These metrics are written out once per index within a database (i.e. SPOC, C, CPO, etc.). They are of the form databases.*. For the purposes of this document, we will use YourDb as the database name, and INAME as the index name.

There are 8 different kinds of indices in Stardog:

Index Name	Description
ternary	The main index storing encoded data
dictionary.dict	The dictionary encoding table for the database
dictionary.value	The dictionary decoding table for the database
stats	The statistics index
equality	The equality index
binary	Binary count indices. These are only present when a database is created using Abort-on-conflict transaction semantics (disabled by default)
unary	Unary count indices. These are only present when a database is created using Abort-on-conflict transaction semantics (disabled by default)
context	Context count indices.
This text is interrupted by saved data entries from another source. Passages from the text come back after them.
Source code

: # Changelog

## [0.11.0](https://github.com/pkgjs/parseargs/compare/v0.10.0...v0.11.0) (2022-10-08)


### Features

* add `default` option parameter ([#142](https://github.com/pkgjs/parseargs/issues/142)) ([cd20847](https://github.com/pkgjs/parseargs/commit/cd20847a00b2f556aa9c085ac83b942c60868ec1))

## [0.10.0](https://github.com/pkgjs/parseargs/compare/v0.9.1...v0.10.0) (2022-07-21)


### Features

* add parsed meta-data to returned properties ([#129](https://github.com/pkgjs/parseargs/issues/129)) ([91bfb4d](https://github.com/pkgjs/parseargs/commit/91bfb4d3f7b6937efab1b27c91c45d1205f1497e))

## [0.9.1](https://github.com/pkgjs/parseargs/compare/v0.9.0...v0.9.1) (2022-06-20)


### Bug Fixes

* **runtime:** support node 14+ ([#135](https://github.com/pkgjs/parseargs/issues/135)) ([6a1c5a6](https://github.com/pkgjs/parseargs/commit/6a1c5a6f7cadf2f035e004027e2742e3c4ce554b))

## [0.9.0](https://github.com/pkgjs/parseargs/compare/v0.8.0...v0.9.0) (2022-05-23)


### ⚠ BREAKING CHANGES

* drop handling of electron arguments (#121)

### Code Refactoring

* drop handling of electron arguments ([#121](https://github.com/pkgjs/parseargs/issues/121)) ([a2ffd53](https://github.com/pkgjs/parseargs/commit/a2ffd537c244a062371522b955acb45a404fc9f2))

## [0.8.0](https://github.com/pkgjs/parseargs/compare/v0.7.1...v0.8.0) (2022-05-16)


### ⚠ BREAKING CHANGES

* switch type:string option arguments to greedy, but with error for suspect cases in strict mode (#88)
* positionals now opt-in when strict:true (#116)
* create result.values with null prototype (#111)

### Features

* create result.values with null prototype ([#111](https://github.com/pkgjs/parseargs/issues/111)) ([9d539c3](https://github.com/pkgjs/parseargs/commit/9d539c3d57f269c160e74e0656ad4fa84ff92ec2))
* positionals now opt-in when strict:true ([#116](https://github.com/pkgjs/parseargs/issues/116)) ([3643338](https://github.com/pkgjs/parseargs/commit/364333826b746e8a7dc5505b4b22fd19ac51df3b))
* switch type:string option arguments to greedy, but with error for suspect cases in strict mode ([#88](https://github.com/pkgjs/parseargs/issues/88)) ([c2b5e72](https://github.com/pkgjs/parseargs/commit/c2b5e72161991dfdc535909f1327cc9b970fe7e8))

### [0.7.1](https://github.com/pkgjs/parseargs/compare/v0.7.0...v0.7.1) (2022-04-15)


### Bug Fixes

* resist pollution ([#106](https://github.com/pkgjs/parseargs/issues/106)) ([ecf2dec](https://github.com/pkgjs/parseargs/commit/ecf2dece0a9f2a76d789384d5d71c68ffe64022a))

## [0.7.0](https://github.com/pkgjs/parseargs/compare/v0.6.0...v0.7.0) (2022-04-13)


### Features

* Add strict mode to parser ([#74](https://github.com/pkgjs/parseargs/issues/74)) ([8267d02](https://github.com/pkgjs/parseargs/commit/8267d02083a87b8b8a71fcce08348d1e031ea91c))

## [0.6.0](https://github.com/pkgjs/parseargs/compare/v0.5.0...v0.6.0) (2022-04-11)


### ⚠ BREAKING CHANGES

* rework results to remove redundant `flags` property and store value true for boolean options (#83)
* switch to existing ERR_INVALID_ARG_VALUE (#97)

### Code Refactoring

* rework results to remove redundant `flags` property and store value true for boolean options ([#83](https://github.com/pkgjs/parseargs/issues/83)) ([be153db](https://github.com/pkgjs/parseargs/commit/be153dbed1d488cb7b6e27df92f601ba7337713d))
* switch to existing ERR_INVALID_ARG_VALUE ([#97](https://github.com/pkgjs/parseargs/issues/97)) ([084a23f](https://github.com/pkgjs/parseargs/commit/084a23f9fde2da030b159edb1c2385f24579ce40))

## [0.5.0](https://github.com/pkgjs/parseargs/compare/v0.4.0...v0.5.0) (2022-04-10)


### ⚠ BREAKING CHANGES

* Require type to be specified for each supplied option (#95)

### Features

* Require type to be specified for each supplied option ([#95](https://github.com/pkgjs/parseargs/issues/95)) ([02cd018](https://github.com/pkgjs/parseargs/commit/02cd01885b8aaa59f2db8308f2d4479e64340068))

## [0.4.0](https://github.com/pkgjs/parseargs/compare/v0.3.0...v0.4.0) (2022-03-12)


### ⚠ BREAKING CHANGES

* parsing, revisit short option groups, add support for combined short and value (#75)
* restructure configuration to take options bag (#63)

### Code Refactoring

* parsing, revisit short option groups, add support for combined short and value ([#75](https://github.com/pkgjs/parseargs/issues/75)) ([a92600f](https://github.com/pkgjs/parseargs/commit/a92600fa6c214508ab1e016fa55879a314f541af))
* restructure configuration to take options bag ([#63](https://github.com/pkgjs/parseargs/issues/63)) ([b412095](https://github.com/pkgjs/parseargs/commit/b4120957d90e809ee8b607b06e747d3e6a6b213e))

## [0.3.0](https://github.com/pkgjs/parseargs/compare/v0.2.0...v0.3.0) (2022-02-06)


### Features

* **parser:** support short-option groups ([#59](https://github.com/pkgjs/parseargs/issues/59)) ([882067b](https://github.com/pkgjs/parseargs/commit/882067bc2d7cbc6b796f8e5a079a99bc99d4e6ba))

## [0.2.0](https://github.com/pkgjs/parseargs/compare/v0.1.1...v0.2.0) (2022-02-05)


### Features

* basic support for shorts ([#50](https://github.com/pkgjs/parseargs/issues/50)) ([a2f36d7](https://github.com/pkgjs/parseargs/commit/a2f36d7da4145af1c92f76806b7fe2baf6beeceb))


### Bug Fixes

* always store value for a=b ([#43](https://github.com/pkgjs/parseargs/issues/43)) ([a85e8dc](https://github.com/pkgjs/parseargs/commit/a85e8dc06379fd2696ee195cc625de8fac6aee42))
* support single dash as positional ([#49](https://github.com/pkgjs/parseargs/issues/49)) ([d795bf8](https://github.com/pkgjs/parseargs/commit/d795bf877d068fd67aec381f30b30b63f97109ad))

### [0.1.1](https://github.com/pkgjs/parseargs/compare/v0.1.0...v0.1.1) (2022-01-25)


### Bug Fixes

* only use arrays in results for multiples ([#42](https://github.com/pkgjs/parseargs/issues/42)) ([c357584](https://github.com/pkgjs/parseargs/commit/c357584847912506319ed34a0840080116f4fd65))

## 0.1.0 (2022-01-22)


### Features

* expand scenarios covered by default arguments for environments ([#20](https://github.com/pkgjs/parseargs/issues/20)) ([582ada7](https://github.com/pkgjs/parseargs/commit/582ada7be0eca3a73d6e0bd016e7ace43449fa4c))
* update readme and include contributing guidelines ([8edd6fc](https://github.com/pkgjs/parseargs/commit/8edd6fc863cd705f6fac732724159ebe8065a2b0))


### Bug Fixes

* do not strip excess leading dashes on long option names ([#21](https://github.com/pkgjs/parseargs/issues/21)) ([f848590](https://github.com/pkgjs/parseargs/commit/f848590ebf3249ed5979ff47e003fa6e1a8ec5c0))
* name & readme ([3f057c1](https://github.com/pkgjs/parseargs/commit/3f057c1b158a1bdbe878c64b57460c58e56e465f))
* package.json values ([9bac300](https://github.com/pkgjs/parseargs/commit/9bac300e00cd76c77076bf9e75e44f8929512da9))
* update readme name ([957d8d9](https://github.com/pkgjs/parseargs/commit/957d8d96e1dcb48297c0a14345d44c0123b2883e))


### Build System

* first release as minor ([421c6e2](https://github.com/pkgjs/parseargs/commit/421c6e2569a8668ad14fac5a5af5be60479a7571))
These are only present when a database is created using Abort-on-conflict transaction semantics (disabled by default)

Table of Index Metrics:

Metric Name	Type	Unit	Description
`databases.YourDb.INAME.files.total`	long	count	The total number of files currently held by this index on disk
`databases.YourDb.INAME.flushes.pending`	long	count	The number of flushes currently pending on this index (no more than the max. number of configured memtables)
`databases.YourDb.INAME.flushes.running`	long	count	The number of flushes currently running for this index (no more than the max. number of configured memtables)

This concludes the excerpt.